Collaborating with clinicians has been equally critical to the research. By working directly with Leung, Vandsburger was able to engage with and recruit patients to participate in the study. Dr. Susan Smyth, chief of the Division of Cardiovascular Medicine, served as Vandsburger's primary mentor in the KL2 Program, providing expert feedback from the perspective of a seasoned physician scientist. Vandsburger will also collaborate with Malluche to help recruit patients and understand the findings in the heart's scar tissue with respect to kidney function.

"I really benefit from that kind of culture of inclusivenesswhere people at the Gill Heart Institute really want people to succeedand I think that's part of why I got the grant funded so quickly," Vandsburger said.

While relatively young for an R01 awardee, he traces his research interests back to a childhood love for Legos and photography.
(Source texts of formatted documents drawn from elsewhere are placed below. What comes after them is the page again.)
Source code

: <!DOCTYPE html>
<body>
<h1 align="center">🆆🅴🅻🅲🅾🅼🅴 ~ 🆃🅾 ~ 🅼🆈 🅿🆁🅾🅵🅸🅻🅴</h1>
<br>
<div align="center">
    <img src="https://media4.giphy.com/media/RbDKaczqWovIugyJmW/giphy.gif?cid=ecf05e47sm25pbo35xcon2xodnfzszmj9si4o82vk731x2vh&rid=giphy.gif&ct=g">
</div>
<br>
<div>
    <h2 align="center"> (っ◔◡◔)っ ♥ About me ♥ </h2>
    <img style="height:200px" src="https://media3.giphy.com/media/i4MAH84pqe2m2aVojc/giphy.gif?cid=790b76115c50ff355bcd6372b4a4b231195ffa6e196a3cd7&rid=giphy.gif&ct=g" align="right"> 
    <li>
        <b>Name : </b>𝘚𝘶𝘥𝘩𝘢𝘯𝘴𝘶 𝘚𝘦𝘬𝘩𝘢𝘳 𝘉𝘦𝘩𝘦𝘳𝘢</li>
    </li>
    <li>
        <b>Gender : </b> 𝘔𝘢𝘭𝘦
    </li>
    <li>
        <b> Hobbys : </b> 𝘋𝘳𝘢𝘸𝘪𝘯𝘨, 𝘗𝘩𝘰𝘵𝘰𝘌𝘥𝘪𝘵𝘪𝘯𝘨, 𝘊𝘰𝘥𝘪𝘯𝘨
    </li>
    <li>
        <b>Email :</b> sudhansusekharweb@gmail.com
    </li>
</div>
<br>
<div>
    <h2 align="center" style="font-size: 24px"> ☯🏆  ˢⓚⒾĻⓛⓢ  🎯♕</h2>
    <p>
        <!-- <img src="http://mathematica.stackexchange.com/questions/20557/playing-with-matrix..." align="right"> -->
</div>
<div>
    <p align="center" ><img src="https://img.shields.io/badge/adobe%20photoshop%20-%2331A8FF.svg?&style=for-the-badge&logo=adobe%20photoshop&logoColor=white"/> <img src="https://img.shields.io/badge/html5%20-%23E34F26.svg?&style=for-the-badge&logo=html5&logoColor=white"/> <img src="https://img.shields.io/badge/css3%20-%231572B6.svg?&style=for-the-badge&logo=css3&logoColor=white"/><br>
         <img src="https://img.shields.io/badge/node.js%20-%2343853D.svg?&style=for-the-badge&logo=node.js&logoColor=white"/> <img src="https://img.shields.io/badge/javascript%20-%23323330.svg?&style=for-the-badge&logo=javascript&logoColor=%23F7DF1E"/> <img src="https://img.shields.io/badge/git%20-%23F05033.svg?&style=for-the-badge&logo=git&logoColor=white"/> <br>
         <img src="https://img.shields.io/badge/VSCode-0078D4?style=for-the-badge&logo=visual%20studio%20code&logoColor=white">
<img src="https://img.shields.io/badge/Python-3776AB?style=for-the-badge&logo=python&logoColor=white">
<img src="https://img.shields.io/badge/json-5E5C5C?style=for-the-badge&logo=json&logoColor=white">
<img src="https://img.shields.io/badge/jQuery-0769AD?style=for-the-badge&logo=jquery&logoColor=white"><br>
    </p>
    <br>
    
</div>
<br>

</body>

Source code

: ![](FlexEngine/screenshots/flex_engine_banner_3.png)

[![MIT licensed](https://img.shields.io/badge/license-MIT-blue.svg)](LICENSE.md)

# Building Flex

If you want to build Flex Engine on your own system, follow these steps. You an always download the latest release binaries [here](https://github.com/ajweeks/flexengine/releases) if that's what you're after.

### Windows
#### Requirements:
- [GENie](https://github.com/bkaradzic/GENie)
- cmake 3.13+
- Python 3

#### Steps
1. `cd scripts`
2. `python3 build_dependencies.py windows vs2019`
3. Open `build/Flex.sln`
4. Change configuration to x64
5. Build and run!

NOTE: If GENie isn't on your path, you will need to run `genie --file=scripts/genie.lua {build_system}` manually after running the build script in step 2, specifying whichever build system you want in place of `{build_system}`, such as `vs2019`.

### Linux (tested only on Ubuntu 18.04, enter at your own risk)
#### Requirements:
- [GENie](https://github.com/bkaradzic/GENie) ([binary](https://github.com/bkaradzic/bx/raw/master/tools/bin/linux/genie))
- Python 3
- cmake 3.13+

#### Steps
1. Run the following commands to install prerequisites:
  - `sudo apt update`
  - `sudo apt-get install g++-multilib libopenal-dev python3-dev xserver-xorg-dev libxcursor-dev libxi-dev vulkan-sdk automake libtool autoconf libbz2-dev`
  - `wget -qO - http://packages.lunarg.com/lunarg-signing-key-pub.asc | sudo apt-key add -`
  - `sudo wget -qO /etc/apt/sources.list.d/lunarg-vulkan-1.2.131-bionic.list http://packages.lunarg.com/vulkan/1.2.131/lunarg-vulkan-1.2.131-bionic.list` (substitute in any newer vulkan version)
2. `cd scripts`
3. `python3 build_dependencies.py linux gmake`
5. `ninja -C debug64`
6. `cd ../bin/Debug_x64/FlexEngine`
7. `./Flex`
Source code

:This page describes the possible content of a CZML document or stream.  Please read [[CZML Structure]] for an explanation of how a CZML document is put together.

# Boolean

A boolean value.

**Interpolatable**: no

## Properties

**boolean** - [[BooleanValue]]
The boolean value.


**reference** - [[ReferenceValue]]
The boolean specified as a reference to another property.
"If you put Legos and photography together, you get MRI," Vandsburger said. "Where I grew up there was nothing to do. So I got a Pentax camera and went around shooting black and white photography."

Similarly, his current work combines disciplines and tools.

"My research brings together some of the most exciting parts of science - the physics behind MRI, the engineering of designing new methods and tools for analysis, and the biology of heart failure. It lets me have access to the best of every world," he said.